[[ DATA IN THIS EXERCISE, beginning ]]

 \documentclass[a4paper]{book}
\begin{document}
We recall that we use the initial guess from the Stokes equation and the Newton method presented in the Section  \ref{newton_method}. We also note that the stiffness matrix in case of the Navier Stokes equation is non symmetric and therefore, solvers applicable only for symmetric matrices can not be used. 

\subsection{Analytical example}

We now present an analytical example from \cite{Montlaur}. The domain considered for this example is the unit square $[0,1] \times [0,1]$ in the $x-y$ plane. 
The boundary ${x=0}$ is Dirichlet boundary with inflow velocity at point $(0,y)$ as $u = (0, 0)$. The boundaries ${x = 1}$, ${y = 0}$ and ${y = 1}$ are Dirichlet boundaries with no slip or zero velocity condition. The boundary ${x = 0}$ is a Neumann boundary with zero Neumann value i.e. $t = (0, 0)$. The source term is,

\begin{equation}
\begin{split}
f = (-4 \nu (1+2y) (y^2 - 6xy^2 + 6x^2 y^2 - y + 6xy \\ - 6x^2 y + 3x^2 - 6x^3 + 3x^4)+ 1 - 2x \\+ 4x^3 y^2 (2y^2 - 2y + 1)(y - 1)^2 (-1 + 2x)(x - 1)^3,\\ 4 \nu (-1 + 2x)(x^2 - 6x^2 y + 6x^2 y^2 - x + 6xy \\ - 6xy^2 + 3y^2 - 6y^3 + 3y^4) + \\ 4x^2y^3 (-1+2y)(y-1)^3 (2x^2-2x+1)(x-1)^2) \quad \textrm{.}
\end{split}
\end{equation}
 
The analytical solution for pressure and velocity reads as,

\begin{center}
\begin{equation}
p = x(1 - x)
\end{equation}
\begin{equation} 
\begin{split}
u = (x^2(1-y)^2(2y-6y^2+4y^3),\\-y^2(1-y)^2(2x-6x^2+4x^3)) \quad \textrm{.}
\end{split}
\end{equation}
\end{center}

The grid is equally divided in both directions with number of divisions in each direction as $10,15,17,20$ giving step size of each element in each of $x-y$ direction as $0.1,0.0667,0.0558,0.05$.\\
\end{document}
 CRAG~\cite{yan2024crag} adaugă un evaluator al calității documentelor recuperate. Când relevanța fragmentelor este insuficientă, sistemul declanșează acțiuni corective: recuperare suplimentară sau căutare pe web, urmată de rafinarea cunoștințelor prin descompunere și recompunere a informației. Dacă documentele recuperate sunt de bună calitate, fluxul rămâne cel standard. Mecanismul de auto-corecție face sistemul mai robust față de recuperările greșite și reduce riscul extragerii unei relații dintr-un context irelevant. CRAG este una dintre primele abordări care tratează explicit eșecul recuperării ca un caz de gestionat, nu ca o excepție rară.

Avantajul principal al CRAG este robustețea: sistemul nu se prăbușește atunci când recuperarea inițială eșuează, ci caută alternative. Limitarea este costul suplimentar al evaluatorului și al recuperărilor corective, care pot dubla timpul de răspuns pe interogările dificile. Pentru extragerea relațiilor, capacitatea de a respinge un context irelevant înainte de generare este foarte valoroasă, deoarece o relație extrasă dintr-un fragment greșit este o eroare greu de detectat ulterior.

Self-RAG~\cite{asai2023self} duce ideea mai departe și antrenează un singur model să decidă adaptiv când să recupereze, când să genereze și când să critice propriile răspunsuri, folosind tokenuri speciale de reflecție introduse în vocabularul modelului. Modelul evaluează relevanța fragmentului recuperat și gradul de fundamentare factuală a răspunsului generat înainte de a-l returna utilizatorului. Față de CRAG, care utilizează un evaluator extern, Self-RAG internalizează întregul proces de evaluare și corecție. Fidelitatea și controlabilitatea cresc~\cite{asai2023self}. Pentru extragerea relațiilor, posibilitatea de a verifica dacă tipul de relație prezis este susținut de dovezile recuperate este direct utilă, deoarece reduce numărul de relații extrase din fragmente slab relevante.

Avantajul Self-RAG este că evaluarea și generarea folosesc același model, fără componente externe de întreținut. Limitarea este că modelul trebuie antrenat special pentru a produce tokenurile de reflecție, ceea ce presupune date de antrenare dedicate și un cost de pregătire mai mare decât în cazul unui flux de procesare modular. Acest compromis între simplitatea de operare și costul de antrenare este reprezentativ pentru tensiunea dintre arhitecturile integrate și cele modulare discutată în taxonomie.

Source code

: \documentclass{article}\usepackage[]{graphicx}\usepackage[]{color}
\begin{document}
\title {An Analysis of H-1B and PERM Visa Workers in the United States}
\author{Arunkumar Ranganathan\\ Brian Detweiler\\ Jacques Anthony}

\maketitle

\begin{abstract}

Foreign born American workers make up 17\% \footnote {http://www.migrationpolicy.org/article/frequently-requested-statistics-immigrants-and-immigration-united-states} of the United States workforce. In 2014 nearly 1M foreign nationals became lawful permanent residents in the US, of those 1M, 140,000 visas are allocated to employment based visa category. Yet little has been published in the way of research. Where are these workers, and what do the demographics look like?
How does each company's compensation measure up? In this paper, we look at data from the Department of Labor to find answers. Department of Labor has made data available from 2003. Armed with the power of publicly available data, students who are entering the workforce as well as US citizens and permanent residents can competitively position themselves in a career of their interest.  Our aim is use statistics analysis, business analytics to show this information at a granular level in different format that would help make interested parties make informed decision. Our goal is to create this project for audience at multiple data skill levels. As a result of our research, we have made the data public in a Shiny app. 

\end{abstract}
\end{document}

[[ DATA IN THIS EXERCISE, end ]]
[[ DATA IN THIS EXERCISE, beginning ]]

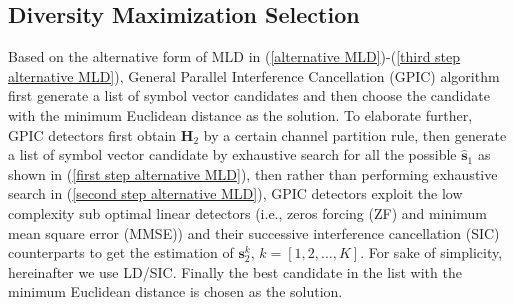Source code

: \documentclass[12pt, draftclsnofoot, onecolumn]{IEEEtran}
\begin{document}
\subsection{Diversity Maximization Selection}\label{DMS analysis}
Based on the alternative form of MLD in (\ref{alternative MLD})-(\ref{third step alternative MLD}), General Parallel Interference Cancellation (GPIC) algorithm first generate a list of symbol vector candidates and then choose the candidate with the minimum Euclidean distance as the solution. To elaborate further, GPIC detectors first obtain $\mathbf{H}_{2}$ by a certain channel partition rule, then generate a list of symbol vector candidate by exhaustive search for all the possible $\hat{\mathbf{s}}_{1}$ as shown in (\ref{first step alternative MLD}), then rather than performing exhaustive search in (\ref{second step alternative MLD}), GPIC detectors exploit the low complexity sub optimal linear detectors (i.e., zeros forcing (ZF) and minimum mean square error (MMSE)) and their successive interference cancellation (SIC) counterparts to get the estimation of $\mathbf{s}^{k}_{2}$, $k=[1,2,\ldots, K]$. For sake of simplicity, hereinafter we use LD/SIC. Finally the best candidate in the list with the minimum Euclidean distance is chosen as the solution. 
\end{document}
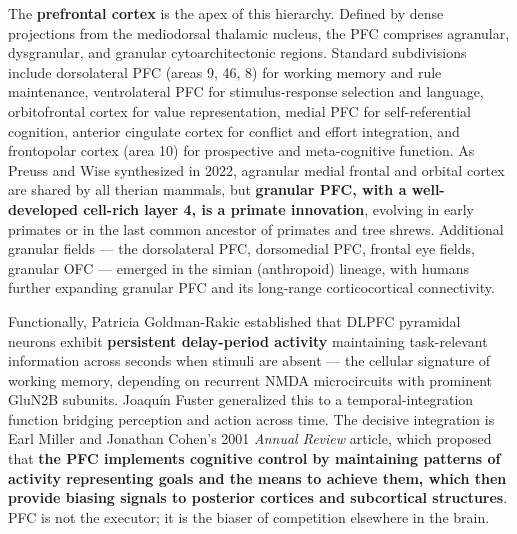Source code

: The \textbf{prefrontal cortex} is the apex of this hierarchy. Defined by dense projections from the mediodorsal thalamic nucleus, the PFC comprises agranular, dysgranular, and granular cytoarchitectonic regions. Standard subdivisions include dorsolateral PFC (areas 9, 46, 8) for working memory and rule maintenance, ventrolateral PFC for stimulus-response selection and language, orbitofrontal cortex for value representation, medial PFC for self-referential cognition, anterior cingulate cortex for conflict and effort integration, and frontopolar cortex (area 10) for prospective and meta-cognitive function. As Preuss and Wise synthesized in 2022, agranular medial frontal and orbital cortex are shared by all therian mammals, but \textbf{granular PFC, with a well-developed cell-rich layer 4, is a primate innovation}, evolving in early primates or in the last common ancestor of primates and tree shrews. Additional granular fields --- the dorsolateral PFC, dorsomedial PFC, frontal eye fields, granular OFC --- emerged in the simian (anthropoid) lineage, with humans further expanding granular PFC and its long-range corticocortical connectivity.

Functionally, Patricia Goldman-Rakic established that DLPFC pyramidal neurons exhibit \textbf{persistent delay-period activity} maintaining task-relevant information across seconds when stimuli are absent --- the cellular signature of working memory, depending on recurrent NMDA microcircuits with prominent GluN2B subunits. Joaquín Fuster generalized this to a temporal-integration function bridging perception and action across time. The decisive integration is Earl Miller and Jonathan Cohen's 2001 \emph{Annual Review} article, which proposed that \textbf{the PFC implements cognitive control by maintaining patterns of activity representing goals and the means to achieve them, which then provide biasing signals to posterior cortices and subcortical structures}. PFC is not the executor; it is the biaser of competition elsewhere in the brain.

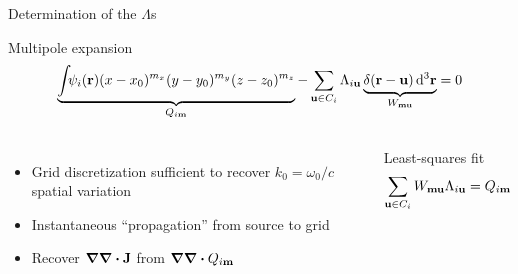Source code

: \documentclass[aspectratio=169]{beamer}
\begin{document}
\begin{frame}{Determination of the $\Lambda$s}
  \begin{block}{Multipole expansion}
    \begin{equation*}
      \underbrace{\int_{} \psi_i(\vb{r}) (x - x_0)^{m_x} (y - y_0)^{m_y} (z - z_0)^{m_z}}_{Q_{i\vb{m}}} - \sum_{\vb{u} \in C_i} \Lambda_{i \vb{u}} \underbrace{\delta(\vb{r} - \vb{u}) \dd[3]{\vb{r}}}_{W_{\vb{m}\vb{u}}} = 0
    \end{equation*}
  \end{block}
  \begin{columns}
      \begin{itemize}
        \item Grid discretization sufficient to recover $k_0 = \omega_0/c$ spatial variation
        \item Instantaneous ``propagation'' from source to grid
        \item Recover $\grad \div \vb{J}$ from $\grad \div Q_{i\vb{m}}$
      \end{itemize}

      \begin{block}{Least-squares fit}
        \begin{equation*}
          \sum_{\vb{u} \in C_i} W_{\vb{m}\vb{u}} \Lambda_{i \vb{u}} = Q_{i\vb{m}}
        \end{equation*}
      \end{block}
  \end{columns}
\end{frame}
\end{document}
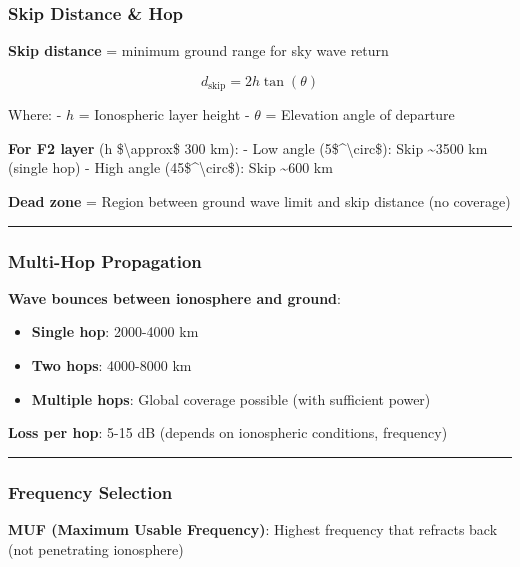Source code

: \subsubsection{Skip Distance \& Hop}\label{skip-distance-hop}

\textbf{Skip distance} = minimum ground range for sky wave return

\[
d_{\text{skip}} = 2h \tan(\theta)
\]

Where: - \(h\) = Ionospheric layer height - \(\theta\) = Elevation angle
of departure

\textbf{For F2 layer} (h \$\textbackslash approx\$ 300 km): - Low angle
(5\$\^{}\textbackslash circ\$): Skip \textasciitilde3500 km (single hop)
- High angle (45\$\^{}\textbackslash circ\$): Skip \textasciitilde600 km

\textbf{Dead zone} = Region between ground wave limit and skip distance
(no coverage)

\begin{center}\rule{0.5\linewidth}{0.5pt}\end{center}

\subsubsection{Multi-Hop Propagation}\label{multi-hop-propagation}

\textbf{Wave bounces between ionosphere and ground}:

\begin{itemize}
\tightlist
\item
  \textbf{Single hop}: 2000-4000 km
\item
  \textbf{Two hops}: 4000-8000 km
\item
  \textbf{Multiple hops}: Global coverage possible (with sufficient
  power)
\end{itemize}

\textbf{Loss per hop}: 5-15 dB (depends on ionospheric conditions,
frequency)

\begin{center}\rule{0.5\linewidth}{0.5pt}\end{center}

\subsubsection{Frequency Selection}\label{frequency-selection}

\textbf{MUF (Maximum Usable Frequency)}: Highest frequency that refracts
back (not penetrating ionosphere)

[[ DATA IN THIS EXERCISE, end ]]

# WHAT TO WORK ON
What lines above contain the string "model"? Copy all of them.

# THE COMPLETED TASK
Self-RAG~\cite{asai2023self} duce ideea mai departe și antrenează un singur model să decidă adaptiv când să recupereze, când să genereze și când să critice propriile răspunsuri, folosind tokenuri speciale de reflecție introduse în vocabularul modelului. Modelul evaluează relevanța fragmentului recuperat și gradul de fundamentare factuală a răspunsului generat înainte de a-l returna utilizatorului. Față de CRAG, care utilizează un evaluator extern, Self-RAG internalizează întregul proces de evaluare și corecție. Fidelitatea și controlabilitatea cresc~\cite{asai2023self}. Pentru extragerea relațiilor, posibilitatea de a verifica dacă tipul de relație prezis este susținut de dovezile recuperate este direct utilă, deoarece reduce numărul de relații extrase din fragmente slab relevante.
Avantajul Self-RAG este că evaluarea și generarea folosesc același model, fără componente externe de întreținut. Limitarea este că modelul trebuie antrenat special pentru a produce tokenurile de reflecție, ceea ce presupune date de antrenare dedicate și un cost de pregătire mai mare decât în cazul unui flux de procesare modular. Acest compromis între simplitatea de operare și costul de antrenare este reprezentativ pentru tensiunea dintre arhitecturile integrate și cele modulare discutată în taxonomie.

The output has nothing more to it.